高校生で起立性調節障害を発症した娘と家族のあゆみ

高校生で起立性調節障害を発症した娘と家族の記録

介護をする側の病気

 みゆきの病気をきっかけにフルタイムの仕事を辞めて、非常勤の仕事をしている私。義父母の身近な家族の中で、私が一番時間に余裕があるので必然的に私が二人のメインの介護人。時間もあるし、これまでの恩返しにもなるしと、そのことを不満に思ったことはまだない。ただ、私自身も関節リウマチやシェーグレン症候群の持病を持ち、リウマチ科や眼科など定期的に病院に通っている身。自分自身を入れて3人分の病院受診の予定を組むのは難しい。どうしてもほかの誰かの応援をもらいたい場面が出てくる。「この日、病院の同伴をお願いできないかしら?」の打診に、義妹や夫から「忙しくて無理だわ」という返事が来ることがあって小さなストレスが溜まっていた私。

 案の定、2か月ほど前に私自身、尿管結石を発症した。尿管結石の痛みは良く言う、三大激痛の一つ。尿管に詰まった石のせいで、下腹部と背中の激痛で一睡もできない。すぐに病院は受診したが、病院の都合で手術は1か月後。その間、尿管が閉塞しないようにステントを入れ、強い痛み止めでしのぐ生活。ステントを入れると、尿管は閉塞しないが、ステントが膀胱や尿管を刺激して、常に痛いし、尿意切迫感まである。日に何十回もトイレを往復し、夜中も一時間おきに起きなければならない毎日。疲弊がひどかった。動くと痛みが増すので、運動したり散歩したりして気を紛らすことすらできない。さすがに、その状態での義父母のあれこれをやるのはしんどかった。

 1ヵ月その状態で、やっと手術予定日に病院に行くと、思わぬ宣告。リウマチで飲んでいるイコサペント酸という血液サラサラの薬を止めていなかったので手術を延期するというのだ。普段は温厚な私も、さすがにブチ切れそうだった。飲んでいる薬は事前に先方に知らせ、口頭でだったが、血液サラサラの薬をストップしなくて大丈夫か執刀医に確認も取っていた。その時には、内視鏡手術なので大丈夫との答えだったのに、それを失念していたのか、方針変更したのかの説明はなし。医師からの直接の謝罪すらなし。事前に中止しなければならない薬を忘れるような医師に手術を任せて良いのか?という疑問が強く湧きあがったが、今更病院を変えれば、ステントを挿入したまま待つ時間はさらに長くなるだけだと観念して、再スケジュールに合意するより他なかった。

 結局、血液サラサラの薬を止めるのは、手術前に一週間との話だったが、次に決まった手術日は手術予定が詰まっているからとのことで、3週間後。なのでステント生活は、まるまる2か月となった。

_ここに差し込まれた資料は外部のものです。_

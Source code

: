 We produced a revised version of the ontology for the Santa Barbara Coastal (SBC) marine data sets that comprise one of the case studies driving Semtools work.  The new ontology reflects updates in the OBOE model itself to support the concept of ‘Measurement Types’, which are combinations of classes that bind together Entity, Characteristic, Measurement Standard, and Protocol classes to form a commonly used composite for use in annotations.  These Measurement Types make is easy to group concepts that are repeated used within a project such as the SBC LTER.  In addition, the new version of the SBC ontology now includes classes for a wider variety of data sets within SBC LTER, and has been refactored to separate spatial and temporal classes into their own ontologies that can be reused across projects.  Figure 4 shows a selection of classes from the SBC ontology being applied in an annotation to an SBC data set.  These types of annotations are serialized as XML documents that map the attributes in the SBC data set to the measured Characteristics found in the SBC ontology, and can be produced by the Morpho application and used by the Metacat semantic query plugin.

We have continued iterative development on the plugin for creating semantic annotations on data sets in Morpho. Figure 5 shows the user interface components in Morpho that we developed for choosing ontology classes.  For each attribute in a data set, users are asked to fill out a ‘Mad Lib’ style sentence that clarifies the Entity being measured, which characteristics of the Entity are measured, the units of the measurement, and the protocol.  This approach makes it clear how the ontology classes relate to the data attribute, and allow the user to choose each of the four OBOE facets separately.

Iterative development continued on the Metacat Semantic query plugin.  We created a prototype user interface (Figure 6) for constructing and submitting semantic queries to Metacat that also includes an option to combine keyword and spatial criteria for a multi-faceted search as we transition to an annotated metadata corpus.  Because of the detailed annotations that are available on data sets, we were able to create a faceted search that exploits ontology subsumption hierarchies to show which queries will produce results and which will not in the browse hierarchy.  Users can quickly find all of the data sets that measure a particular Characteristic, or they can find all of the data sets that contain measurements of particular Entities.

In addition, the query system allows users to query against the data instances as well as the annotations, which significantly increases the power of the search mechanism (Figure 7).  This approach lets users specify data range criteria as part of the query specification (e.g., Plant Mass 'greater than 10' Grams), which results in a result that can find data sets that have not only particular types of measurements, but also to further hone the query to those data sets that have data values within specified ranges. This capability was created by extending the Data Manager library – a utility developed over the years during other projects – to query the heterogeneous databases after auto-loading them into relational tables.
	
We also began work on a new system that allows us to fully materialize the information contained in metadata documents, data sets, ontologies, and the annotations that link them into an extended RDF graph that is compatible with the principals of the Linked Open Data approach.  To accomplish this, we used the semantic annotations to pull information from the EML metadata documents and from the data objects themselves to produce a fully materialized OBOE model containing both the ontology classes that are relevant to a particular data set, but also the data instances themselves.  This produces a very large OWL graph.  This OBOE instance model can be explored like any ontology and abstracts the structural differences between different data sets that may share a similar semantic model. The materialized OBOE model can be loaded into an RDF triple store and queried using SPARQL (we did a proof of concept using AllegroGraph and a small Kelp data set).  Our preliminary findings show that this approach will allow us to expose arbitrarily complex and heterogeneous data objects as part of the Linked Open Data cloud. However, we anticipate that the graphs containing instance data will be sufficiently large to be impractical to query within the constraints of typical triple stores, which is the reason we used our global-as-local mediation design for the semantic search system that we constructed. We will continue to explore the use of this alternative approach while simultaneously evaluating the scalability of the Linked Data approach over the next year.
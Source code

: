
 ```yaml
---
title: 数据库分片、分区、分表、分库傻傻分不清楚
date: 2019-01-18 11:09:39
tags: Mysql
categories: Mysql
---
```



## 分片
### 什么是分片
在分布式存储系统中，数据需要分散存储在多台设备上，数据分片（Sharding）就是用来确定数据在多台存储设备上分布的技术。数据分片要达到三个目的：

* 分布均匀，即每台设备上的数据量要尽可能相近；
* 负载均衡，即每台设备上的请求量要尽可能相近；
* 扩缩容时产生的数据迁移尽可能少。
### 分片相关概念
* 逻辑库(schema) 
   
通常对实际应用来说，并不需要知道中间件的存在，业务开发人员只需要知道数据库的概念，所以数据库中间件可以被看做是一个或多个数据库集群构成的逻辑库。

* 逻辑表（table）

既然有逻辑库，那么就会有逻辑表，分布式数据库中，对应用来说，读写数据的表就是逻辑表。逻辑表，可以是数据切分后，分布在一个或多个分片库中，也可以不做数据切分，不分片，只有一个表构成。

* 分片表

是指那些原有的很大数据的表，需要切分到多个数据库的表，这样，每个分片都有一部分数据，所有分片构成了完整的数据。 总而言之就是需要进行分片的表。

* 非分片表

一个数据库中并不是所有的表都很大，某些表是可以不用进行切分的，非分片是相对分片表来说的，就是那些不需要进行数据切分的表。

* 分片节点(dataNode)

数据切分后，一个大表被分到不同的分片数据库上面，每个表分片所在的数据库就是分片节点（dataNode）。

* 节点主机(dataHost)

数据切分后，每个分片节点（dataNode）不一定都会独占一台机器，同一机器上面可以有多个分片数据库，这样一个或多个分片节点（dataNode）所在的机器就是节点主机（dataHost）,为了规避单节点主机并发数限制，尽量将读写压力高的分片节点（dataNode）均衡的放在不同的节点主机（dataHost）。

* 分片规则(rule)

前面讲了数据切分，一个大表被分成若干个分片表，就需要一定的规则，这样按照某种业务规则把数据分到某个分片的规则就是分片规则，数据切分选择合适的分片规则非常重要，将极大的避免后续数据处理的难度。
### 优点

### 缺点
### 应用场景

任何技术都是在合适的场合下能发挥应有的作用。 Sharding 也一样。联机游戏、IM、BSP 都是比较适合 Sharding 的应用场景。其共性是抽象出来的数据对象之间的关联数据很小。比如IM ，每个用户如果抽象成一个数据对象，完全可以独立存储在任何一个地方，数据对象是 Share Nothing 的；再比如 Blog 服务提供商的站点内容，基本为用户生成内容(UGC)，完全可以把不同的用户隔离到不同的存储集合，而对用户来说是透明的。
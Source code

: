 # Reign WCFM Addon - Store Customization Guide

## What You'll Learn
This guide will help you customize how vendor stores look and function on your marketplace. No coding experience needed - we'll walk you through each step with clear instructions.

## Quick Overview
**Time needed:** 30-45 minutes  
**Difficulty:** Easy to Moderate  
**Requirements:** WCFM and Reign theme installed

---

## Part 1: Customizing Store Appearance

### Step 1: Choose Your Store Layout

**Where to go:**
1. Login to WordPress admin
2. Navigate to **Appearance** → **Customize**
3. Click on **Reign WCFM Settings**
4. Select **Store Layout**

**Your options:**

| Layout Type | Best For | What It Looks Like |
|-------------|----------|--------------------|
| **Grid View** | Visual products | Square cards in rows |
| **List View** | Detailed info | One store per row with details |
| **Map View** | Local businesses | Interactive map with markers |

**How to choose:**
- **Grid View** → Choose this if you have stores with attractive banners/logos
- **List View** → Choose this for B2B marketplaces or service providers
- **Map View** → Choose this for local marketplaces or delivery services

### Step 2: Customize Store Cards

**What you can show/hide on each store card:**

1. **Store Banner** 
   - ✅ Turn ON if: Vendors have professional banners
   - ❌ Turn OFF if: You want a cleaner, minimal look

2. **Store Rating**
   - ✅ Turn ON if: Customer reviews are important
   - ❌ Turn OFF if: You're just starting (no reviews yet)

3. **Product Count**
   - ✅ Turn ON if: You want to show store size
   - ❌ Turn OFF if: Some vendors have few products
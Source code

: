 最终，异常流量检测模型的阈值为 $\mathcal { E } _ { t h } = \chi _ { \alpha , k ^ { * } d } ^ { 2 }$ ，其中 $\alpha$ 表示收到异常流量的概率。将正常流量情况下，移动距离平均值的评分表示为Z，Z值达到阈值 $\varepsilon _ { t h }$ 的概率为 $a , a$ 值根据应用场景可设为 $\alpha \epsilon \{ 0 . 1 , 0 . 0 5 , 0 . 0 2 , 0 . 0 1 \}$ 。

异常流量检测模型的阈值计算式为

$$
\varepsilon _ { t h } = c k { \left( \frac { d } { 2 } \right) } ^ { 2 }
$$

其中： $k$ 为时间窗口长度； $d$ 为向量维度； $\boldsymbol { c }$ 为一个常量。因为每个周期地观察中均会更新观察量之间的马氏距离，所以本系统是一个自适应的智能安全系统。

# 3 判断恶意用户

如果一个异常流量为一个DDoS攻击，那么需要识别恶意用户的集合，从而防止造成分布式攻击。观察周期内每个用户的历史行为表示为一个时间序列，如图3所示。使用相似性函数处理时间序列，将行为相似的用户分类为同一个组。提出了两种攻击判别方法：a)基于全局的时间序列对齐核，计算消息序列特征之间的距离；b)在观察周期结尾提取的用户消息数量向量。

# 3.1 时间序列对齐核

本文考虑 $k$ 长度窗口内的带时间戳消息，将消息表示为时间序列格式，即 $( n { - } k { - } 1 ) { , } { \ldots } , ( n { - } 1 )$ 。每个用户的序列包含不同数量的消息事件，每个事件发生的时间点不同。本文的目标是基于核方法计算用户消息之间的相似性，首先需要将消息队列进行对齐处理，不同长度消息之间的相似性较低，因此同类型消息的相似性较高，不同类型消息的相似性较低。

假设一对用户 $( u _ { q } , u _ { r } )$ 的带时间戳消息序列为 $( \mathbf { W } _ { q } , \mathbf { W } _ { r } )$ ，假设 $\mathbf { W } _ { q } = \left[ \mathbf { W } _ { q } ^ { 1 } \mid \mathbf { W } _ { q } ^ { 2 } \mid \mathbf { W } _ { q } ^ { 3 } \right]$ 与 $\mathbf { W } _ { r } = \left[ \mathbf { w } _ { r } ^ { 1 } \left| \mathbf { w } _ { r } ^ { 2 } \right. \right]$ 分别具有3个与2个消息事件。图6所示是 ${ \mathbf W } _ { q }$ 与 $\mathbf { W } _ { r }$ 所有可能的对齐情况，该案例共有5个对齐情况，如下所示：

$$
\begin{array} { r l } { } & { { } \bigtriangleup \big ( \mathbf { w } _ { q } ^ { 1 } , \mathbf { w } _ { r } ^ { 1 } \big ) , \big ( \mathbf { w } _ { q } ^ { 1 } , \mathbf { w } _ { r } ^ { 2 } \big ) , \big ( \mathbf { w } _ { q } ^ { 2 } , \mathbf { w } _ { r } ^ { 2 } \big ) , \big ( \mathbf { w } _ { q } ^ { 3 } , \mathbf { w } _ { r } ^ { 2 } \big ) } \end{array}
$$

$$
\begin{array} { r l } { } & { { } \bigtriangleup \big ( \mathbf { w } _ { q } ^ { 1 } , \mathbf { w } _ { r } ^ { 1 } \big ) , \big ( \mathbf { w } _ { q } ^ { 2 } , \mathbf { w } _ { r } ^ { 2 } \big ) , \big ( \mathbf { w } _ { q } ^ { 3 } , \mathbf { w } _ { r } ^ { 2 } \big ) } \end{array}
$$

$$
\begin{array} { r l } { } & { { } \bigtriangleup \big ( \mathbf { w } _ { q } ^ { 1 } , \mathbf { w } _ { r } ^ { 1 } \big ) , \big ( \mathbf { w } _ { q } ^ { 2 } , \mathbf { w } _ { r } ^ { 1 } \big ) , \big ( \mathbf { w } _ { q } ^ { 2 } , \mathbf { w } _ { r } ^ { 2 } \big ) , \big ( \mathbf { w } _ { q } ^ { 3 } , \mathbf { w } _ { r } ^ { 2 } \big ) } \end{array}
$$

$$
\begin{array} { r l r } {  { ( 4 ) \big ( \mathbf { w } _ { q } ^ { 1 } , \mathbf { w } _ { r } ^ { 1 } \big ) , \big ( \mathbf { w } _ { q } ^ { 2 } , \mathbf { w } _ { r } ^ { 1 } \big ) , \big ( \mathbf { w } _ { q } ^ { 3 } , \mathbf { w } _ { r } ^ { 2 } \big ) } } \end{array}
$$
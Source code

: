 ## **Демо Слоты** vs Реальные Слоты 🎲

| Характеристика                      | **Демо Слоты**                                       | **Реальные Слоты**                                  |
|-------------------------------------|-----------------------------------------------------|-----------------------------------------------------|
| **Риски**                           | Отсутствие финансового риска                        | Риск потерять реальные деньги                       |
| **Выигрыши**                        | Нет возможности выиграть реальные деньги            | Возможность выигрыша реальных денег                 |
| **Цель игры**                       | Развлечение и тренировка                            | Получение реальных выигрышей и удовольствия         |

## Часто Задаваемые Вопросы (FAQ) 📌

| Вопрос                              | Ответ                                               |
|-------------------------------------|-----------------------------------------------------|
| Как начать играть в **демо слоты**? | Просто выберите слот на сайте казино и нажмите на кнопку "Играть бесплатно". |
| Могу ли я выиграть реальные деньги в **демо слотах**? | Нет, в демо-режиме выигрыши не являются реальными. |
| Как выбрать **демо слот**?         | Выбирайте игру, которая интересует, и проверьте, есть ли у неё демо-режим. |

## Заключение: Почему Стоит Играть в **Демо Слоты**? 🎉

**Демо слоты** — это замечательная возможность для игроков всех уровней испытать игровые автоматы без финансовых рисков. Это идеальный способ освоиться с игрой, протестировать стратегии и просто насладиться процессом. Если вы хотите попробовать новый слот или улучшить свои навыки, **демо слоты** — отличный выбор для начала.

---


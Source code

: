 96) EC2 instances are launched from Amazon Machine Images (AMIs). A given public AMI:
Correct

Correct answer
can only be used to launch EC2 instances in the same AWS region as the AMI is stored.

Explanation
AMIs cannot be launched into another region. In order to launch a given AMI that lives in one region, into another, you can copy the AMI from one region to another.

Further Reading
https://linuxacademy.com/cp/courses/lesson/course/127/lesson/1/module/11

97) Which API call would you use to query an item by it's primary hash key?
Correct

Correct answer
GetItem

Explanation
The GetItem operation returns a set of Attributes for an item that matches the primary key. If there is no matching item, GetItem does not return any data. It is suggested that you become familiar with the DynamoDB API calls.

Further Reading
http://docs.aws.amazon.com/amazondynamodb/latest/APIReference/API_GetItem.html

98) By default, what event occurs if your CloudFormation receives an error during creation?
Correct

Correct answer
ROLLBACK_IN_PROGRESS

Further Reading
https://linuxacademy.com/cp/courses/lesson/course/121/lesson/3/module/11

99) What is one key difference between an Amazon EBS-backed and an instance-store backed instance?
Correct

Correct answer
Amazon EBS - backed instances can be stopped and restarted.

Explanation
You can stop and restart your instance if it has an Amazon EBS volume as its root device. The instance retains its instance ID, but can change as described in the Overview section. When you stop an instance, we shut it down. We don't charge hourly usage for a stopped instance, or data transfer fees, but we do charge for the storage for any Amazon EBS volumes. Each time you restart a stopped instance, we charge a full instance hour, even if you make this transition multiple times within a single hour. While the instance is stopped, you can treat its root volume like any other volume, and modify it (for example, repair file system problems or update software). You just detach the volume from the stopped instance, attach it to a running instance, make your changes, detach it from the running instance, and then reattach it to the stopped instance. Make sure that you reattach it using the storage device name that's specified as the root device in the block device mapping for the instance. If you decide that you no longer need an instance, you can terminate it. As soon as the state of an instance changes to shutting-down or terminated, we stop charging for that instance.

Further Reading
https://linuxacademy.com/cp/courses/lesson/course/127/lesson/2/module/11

そんなこともあって、週に一度の義母の買物をすっかり夫に任せるようになった。それはそれで得ることも大きかったが、小さい日中のお願い事は、すべて私の仕事。体調が万全でないことは、義父母にも伝えていたが、なにせ忘却の病。「ゴマが無くなったから買ってきて」とか「植木鉢を買いに行きたいから連れてって」…と小さな用事は果てしない。できるだけ、できないことは「できない」とはっきり言って、自分を守らなければと決心するが、勇気を持って「今日は体調が悪いから、ごめんなさい」とお断りした5分後には次のお願いに来られるのには閉口してしまった。自分を守るには、どこかへ避難しなければ…と、この時期歩くのもしんどいにもかかわらず、図書館へ避難する日々。そして、逃げたことで自己嫌悪に陥る。

 介護する側は、健康でいなければ長続きしないと痛感。健康でいるためには、介護は上手に分担し、出来ない時、出来ないことははっきりと断って自分自身のストレス軽減に努めなくてはいけないと思い知る出来事になった。